El Laberinto

Está presente en todos los rincones del mundo, en todas las culturas y civilizaciones, lo encontramos sobre todo en Grecia, desde el milenio V, concretamente grabado en cerámicas, pero incluso aparece antes en los grabados rupestres descubiertos en los Alpes italianos, que se remontan al milenio VI.

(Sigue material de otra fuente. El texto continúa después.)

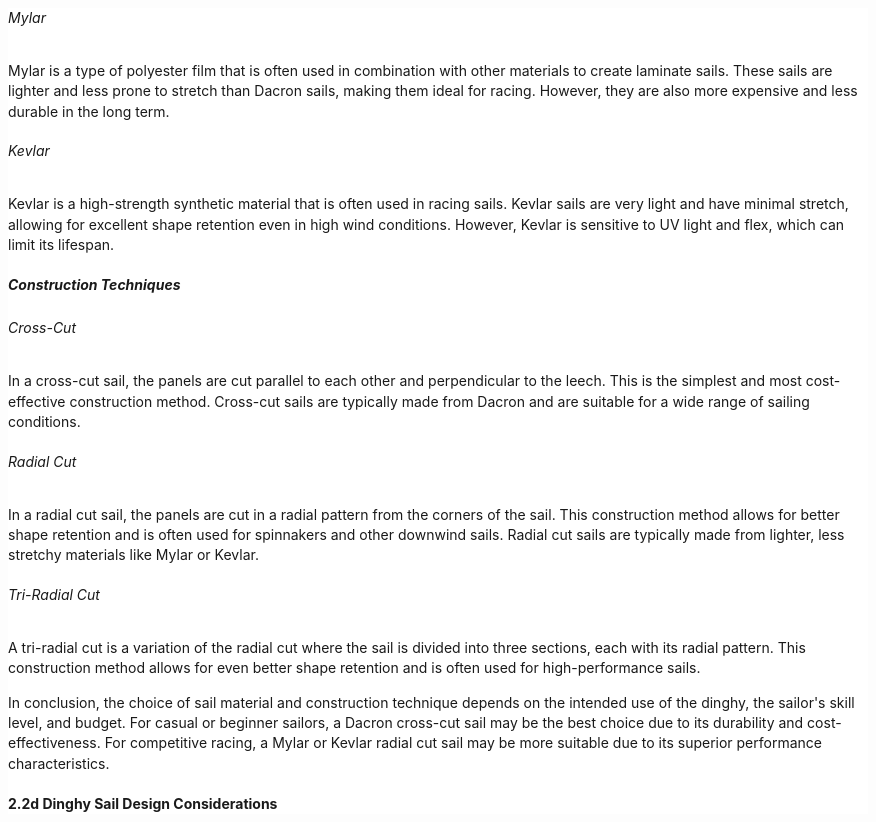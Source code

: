 

###### Mylar



Mylar is a type of polyester film that is often used in combination with other materials to create laminate sails. These sails are lighter and less prone to stretch than Dacron sails, making them ideal for racing. However, they are also more expensive and less durable in the long term.



###### Kevlar



Kevlar is a high-strength synthetic material that is often used in racing sails. Kevlar sails are very light and have minimal stretch, allowing for excellent shape retention even in high wind conditions. However, Kevlar is sensitive to UV light and flex, which can limit its lifespan.



##### Construction Techniques



###### Cross-Cut



In a cross-cut sail, the panels are cut parallel to each other and perpendicular to the leech. This is the simplest and most cost-effective construction method. Cross-cut sails are typically made from Dacron and are suitable for a wide range of sailing conditions.



###### Radial Cut



In a radial cut sail, the panels are cut in a radial pattern from the corners of the sail. This construction method allows for better shape retention and is often used for spinnakers and other downwind sails. Radial cut sails are typically made from lighter, less stretchy materials like Mylar or Kevlar.



###### Tri-Radial Cut



A tri-radial cut is a variation of the radial cut where the sail is divided into three sections, each with its radial pattern. This construction method allows for even better shape retention and is often used for high-performance sails.



In conclusion, the choice of sail material and construction technique depends on the intended use of the dinghy, the sailor's skill level, and budget. For casual or beginner sailors, a Dacron cross-cut sail may be the best choice due to its durability and cost-effectiveness. For competitive racing, a Mylar or Kevlar radial cut sail may be more suitable due to its superior performance characteristics.



#### 2.2d Dinghy Sail Design Considerations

También tuvo un lugar importante entre los indios americanos, especialmente para los incas, en Perú. Entre sus vestigios fueron descubiertas inmensas figuras laberínticas emplazadas sobre las mesetas de la cordillera de los Andes, en el valle de Nazca, donde algunos alcanzan hasta 120 metros de largo y de los que se cree que fueron realizados entre los años 300 y el 600 antes de Cristo. Pero el laberinto también se representó, desde muy antiguo, en Egipto y Siria, en la India y en el Tíbet, en África y en los diferentes pueblos de las islas australes, también, por supuesto fue conocido en Europa. En resumen, apareció en todas partes del mundo. Por último, más próxima a nuestros tiempos, la Europa de las catedrales y de las construcciones de la época llamada gótica adoptó la figura del laberinto, que fue entonces utilizada en la creación de muchas vidrieras.
Uno de los símbolos más bellos de la iniciación a la vida espiritual
Es de destacar que todos los hombres y mujeres del neolítico, de Norte a Sur, de Este a Oeste, hayan tenido las mismas visiones o interpretaciones de su
mundo, del Cielo y de la Tierra, universalmente representados por el círculo, la espiral, la cruz, el laberinto, etc. Estos símbolos están cargados de significados tan evidentes, representaron tal papel en nuestra aprehensión física y mental de nuestro espacio vital, que nos basta con mirarlos para comprenderlos, aunque ya no conozcamos sus funciones, utilidad, lenguaje y principios esenciales. Es que, inconscientemente, todavía sabemos que son el origen de todos los lenguajes que hemos elaborado para entrar en comunicación con los elementos de la naturaleza, con nuestros congéneres, para nombrar, indicar, diferenciar los seres y las cosas. El laberinto es un recorrido iniciático. Se entra en él por una puerta o, más exactamente, uno se ve inmerso en él, con el fin de encontrar, comprender o hacer algo. Casi siempre, se sale por la misma puerta, pero después de haber seguido un camino tortuoso, compuesto de pasillos y habitaciones, algunas de las cuales no tienen salida. De esta forma, toda la simbología relacionada con el laberinto presenta numerosas analogías con la de la gestación, la de la vida intra-uterina o la del orden que surge del caos, así como la de la lucha de la vida que resiste a las fuerzas destructoras y caóticas, y también a la muerte.